> [EXERCISE OBJECTIVE] Starting at the line that contains "The documentation for", return every line through the end of the entries below, exactly and with nothing else.

> [INPUT FOR THIS TASK]
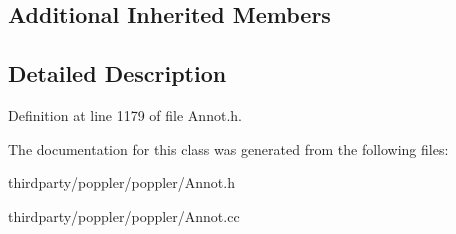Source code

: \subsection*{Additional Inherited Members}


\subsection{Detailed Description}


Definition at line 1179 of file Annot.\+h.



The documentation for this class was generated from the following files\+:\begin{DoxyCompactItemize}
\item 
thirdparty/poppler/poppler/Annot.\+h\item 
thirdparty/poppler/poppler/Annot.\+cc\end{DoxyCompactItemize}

> [SOLUTION TO THE PROBLEM]
The documentation for this class was generated from the following files\+:\begin{DoxyCompactItemize}
\item 
thirdparty/poppler/poppler/Annot.\+h\item 
thirdparty/poppler/poppler/Annot.\+cc\end{DoxyCompactItemize}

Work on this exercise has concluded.